2. The lithium battery structure as claimed in claim 1, wherein the cover plate comprises a top plate and an insulation plate, the top plate is superimposed on the insulation plate, and the insulation plate is located between the top plate and the anode and cathode plates.

3. The lithium battery structure as claimed in claim 1, wherein the winding core is formed by laminating a rectangular anode plate, a first separator, a rectangular cathode plate and a second separator and then continuously winding the laminated ones, a top end of the anode plate is connected to the anode tab, and a top end of the cathode plate is connected to the cathode tab.

4. The lithium battery structure as claimed in claim 3, wherein a large proportion of a surface area of the anode plate is formed as an anode area, a plurality of spaced anode tabs is disposed on one of the long sides of the anode plate, a large proportion of a surface area of the cathode plate is formed as a cathode area, the cathode area and the anode area are arranged to be corresponding to each other, a plurality of spaced cathode tabs is disposed on one of the long sides of the cathode plate, and when the rectangular anode plate and the rectangular cathode plate are superimposed, the cathode tabs and the anode tabs are disposed alternatively, after the anode plate, the first separator, the cathode plate and the second separator are continuously winded, the anode tabs are put together as an anode tab set and the cathode tabs are put together as a cathode tab set.

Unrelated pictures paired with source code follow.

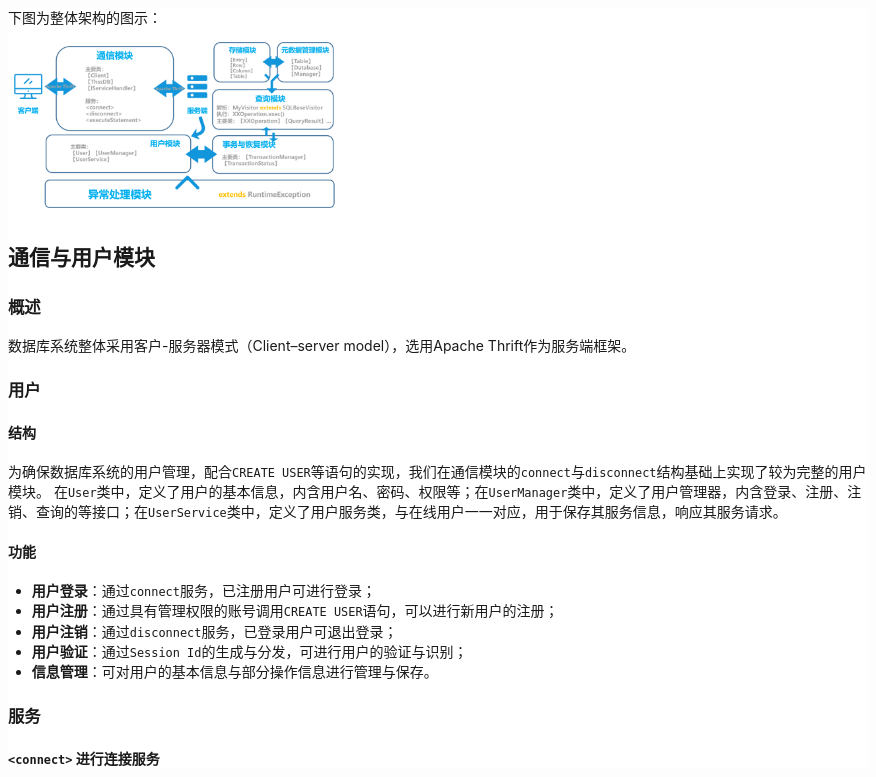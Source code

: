 下图为整体架构的图示：

<img src="img/final_pic.png" style="zoom:33%;" />



## 通信与用户模块

### 概述

数据库系统整体采用客户-服务器模式（Client–server model），选用Apache Thrift作为服务端框架。

### 用户

#### 结构

为确保数据库系统的用户管理，配合`CREATE USER`等语句的实现，我们在通信模块的`connect`与`disconnect`结构基础上实现了较为完整的用户模块。
在`User`类中，定义了用户的基本信息，内含用户名、密码、权限等；在`UserManager`类中，定义了用户管理器，内含登录、注册、注销、查询的等接口；在`UserService`类中，定义了用户服务类，与在线用户一一对应，用于保存其服务信息，响应其服务请求。

#### 功能

* **用户登录**：通过`connect`服务，已注册用户可进行登录；
* **用户注册**：通过具有管理权限的账号调用`CREATE USER`语句，可以进行新用户的注册；
* **用户注销**：通过`disconnect`服务，已登录用户可退出登录；
* **用户验证**：通过`Session Id`的生成与分发，可进行用户的验证与识别；
* **信息管理**：可对用户的基本信息与部分操作信息进行管理与保存。


### 服务

#### `<connect>` 进行连接服务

5. The lithium battery structure as claimed in claim 4, wherein an upper insulation plate is disposed at a top side inside the lower case, a top side of the winding core and the cover plate are separated by the upper insulation plate, a lower insulation plate is disposed at a bottom side inside the lower case, a bottom side of the winding core and the lower case are separated by the lower insulation plate.

6. The lithium battery structure as claimed in claim 5, wherein two through holes are disposed on a plate surface of the upper insulation plate for the anode tab and the cathode tab at the top end of the winding core to pass through respectively.

7. The lithium battery structure as claimed in claim 4, wherein a free end of the anode coupling portion of the anode plate is extended horizontally toward the cathode plate, a free end of the cathode coupling portion of the cathode plate is extended horizontally toward the anode plate.

8. The lithium battery structure as claimed in claim 3, wherein an upper insulation plate is disposed at a top side inside the lower case, a top side of the winding core and the cover plate are separated by the upper insulation plate, a lower insulation plate is disposed at a bottom side inside the lower case, a bottom side of the winding core and the lower case are separated by the lower insulation plate.

9. The lithium battery structure as claimed in claim 8, wherein two through holes are disposed on a plate surface of the upper insulation plate for the anode tab and the cathode tab at the top end of the winding core to pass through respectively.

10. The lithium battery structure as claimed in claim 3, wherein a free end of the anode coupling portion of the anode plate is extended horizontally toward the cathode plate, a free end of the cathode coupling portion of the cathode plate is extended horizontally toward the anode plate.